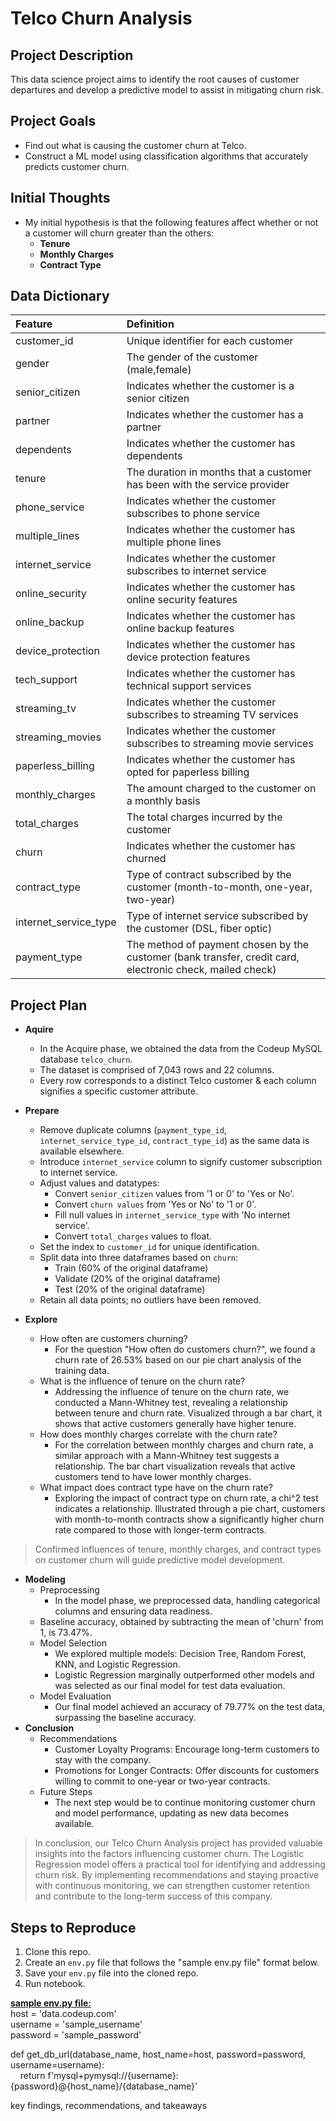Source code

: # **Telco Churn Analysis**

## **Project Description**
This data science project aims to identify the root causes of customer departures and develop a predictive model to assist in mitigating churn risk.

## **Project Goals**
* Find out what is causing the customer churn at Telco.
* Construct a ML model using classification algorithms that accurately predicts customer churn.

## **Initial Thoughts** 
* My initial hypothesis is that the following features affect whether or not a customer will churn greater than the others:
    * **Tenure**
    * **Monthly Charges**
    * **Contract Type**


## **Data Dictionary**

| Feature | Definition |
|:--------|:-----------|
|customer_id|Unique identifier for each customer|
|gender|The gender of the customer (male,female)|
|senior_citizen|Indicates whether the customer is a senior citizen|
|partner|Indicates whether the customer has a partner|
|dependents|Indicates whether the customer has dependents|
|tenure|The duration in months that a customer has been with the service provider|
|phone_service|Indicates whether the customer subscribes to phone service|
|multiple_lines|Indicates whether the customer has multiple phone lines|
|internet_service|Indicates whether the customer subscribes to internet service|
|online_security|Indicates whether the customer has online security features|
|online_backup|Indicates whether the customer has online backup features|
|device_protection|Indicates whether the customer has device protection features|
|tech_support|Indicates whether the customer has technical support services|
|streaming_tv|Indicates whether the customer subscribes to streaming TV services|
|streaming_movies|Indicates whether the customer subscribes to streaming movie services|
|paperless_billing|Indicates whether the customer has opted for paperless billing|
|monthly_charges|The amount charged to the customer on a monthly basis|
|total_charges|The total charges incurred by the customer|
|churn|Indicates whether the customer has churned|
|contract_type|Type of contract subscribed by the customer (month-to-month, one-year, two-year)|
|internet_service_type|Type of internet service subscribed by the customer (DSL, fiber optic)|
|payment_type|The method of payment chosen by the customer (bank transfer, credit card, electronic check, mailed check)|

## **Project Plan** 
* **Aquire**
    * In the Acquire phase, we obtained the data from the Codeup MySQL database `telco_churn`.
    * The dataset is comprised of 7,043 rows and 22 columns.
    * Every row corresponds to a distinct Telco customer & each column signifies a specific customer attribute.

* **Prepare**
    * Remove duplicate columns (`payment_type_id`, `internet_service_type_id`, `contract_type_id`) as the same data is available elsewhere.
    * Introduce `internet_service` column to signify customer subscription to internet service.
    * Adjust values and datatypes:
        * Convert `senior_citizen` values from '1 or 0' to 'Yes or No'.
        * Convert `churn values` from 'Yes or No' to '1 or 0'.
        * Fill null values in `internet_service_type` with 'No internet service'.
        * Convert `total_charges` values to float.
    * Set the index to `customer_id` for unique identification.
    * Split data into three dataframes based on `churn`:
        * Train (60% of the original dataframe)
        * Validate (20% of the original dataframe)
        * Test (20% of the original dataframe)
    * Retain all data points; no outliers have been removed.

* **Explore**
    * How often are customers churning?
        * For the question "How often do customers churn?", we found a churn rate of 26.53% based on our pie chart analysis of the training data.
    * What is the influence of tenure on the churn rate?
        * Addressing the influence of tenure on the churn rate, we conducted a Mann-Whitney test, revealing a relationship between tenure and churn rate. Visualized through a bar chart, it shows that active customers generally have higher tenure.
    * How does monthly charges correlate with the churn rate?
        * For the correlation between monthly charges and churn rate, a similar approach with a Mann-Whitney test suggests a relationship. The bar chart visualization reveals that active customers tend to have lower monthly charges.
    * What impact does contract type have on the churn rate?
        * Exploring the impact of contract type on churn rate, a chi^2 test indicates a relationship. Illustrated through a pie chart, customers with month-to-month contracts show a significantly higher churn rate compared to those with longer-term contracts.

> Confirmed influences of tenure, monthly charges, and contract types on customer churn will guide predictive model development.
    
* **Modeling**
    * Preprocessing
        * In the model phase, we preprocessed data, handling categorical columns and ensuring data readiness.
    * Baseline accuracy, obtained by subtracting the mean of 'churn' from 1, is 73.47%.
    * Model Selection
        * We explored multiple models: Decision Tree, Random Forest, KNN, and Logistic Regression. 
        * Logistic Regression marginally outperformed other models and was selected as our final model for test data evaluation.
    * Model Evaluation
        * Our final model achieved an accuracy of 79.77% on the test data, surpassing the baseline accuracy.
* **Conclusion**
    * Recommendations
        * Customer Loyalty Programs: Encourage long-term customers to stay with the company.
        * Promotions for Longer Contracts: Offer discounts for customers willing to commit to one-year or two-year contracts.
    * Future Steps
        * The next step would be to continue monitoring customer churn and model performance, updating as new data becomes available.

> In conclusion, our Telco Churn Analysis project has provided valuable insights into the factors influencing customer churn. The Logistic Regression model offers a practical tool for identifying and addressing churn risk. By implementing recommendations and staying proactive with continuous monitoring, we can strengthen customer retention and contribute to the long-term success of this company.



## **Steps to Reproduce**
1. Clone this repo.
2. Create an `env.py` file that follows the "sample env.py file" format below.
3. Save your `env.py` file into the cloned repo.
4. Run notebook.

**<ins>sample env.py file:</ins>**<br>
host = 'data.codeup.com'<br>
username = 'sample_username'<br>
password = 'sample_password'<br>

def get_db_url(database_name, host_name=host, password=password, username=username):<br>
&nbsp;&nbsp;&nbsp;&nbsp;return f'mysql+pymysql://{username}:{password}@{host_name}/{database_name}'


key findings, recommendations, and takeaways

* Directions for this task
The string "Mann" may appear in the entries. Say how many lines contain it, as a bare number.

* Worked solution
2